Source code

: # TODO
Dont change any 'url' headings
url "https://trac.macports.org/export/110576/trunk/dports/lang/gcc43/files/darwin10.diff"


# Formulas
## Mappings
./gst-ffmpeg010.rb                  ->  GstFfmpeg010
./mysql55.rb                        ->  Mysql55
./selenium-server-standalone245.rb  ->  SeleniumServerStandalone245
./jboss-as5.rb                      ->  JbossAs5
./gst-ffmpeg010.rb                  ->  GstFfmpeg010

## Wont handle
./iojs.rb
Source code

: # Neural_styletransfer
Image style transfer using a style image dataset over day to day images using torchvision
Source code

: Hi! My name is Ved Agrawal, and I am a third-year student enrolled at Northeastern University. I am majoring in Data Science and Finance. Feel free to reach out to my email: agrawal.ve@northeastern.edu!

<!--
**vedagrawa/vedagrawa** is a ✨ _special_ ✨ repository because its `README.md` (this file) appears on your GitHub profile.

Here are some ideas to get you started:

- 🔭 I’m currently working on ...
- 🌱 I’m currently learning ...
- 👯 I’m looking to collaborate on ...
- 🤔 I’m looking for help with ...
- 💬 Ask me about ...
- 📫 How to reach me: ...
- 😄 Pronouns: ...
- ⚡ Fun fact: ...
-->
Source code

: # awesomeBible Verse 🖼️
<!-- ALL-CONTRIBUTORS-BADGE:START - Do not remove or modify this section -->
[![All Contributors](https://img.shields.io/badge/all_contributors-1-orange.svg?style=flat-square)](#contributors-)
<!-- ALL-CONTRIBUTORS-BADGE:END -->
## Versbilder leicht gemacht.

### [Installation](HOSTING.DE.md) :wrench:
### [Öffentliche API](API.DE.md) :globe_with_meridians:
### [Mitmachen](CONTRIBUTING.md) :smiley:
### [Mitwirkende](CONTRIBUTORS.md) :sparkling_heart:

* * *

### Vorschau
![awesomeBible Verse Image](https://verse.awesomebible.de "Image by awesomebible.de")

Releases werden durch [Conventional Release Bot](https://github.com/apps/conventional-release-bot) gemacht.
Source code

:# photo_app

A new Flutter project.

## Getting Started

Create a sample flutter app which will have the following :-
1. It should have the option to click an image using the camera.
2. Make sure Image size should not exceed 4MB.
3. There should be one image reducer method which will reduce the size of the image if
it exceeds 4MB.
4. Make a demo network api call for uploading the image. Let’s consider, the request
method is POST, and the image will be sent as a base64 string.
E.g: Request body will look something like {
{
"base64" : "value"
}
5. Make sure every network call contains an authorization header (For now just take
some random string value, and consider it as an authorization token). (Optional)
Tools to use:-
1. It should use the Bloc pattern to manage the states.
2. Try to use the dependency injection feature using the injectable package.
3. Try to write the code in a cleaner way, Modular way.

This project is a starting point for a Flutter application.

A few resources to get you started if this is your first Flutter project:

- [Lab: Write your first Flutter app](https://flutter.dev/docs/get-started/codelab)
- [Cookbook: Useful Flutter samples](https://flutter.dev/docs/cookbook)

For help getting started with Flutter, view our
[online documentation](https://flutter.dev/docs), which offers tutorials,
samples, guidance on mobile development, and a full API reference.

------------------------------------------------

§ **Task to complete**
Write out the records shown above, exactly as they appear.

§ **Response below**
Source code

: # TODO
Dont change any 'url' headings
url "https://trac.macports.org/export/110576/trunk/dports/lang/gcc43/files/darwin10.diff"


# Formulas
## Mappings
./gst-ffmpeg010.rb                  ->  GstFfmpeg010
./mysql55.rb                        ->  Mysql55
./selenium-server-standalone245.rb  ->  SeleniumServerStandalone245
./jboss-as5.rb                      ->  JbossAs5
./gst-ffmpeg010.rb                  ->  GstFfmpeg010

## Wont handle
./iojs.rb
Source code

: # Neural_styletransfer
Image style transfer using a style image dataset over day to day images using torchvision
Source code

: Hi! My name is Ved Agrawal, and I am a third-year student enrolled at Northeastern University. I am majoring in Data Science and Finance. Feel free to reach out to my email: agrawal.ve@northeastern.edu!

<!--
**vedagrawa/vedagrawa** is a ✨ _special_ ✨ repository because its `README.md` (this file) appears on your GitHub profile.

Here are some ideas to get you started:

- 🔭 I’m currently working on ...
- 🌱 I’m currently learning ...
- 👯 I’m looking to collaborate on ...
- 🤔 I’m looking for help with ...
- 💬 Ask me about ...
- 📫 How to reach me: ...
- 😄 Pronouns: ...
- ⚡ Fun fact: ...
-->
Source code

: # awesomeBible Verse 🖼️
<!-- ALL-CONTRIBUTORS-BADGE:START - Do not remove or modify this section -->
[![All Contributors](https://img.shields.io/badge/all_contributors-1-orange.svg?style=flat-square)](#contributors-)
<!-- ALL-CONTRIBUTORS-BADGE:END -->
## Versbilder leicht gemacht.

### [Installation](HOSTING.DE.md) :wrench:
### [Öffentliche API](API.DE.md) :globe_with_meridians:
### [Mitmachen](CONTRIBUTING.md) :smiley:
### [Mitwirkende](CONTRIBUTORS.md) :sparkling_heart:

* * *

### Vorschau
![awesomeBible Verse Image](https://verse.awesomebible.de "Image by awesomebible.de")

Releases werden durch [Conventional Release Bot](https://github.com/apps/conventional-release-bot) gemacht.
Source code

:# photo_app

A new Flutter project.

## Getting Started

Create a sample flutter app which will have the following :-
1. It should have the option to click an image using the camera.
2. Make sure Image size should not exceed 4MB.
3. There should be one image reducer method which will reduce the size of the image if
it exceeds 4MB.
4. Make a demo network api call for uploading the image. Let’s consider, the request
method is POST, and the image will be sent as a base64 string.
E.g: Request body will look something like {
{
"base64" : "value"
}
5. Make sure every network call contains an authorization header (For now just take
some random string value, and consider it as an authorization token). (Optional)
Tools to use:-
1. It should use the Bloc pattern to manage the states.
2. Try to use the dependency injection feature using the injectable package.
3. Try to write the code in a cleaner way, Modular way.

This project is a starting point for a Flutter application.

A few resources to get you started if this is your first Flutter project:

- [Lab: Write your first Flutter app](https://flutter.dev/docs/get-started/codelab)
- [Cookbook: Useful Flutter samples](https://flutter.dev/docs/cookbook)

For help getting started with Flutter, view our
[online documentation](https://flutter.dev/docs), which offers tutorials,
samples, guidance on mobile development, and a full API reference.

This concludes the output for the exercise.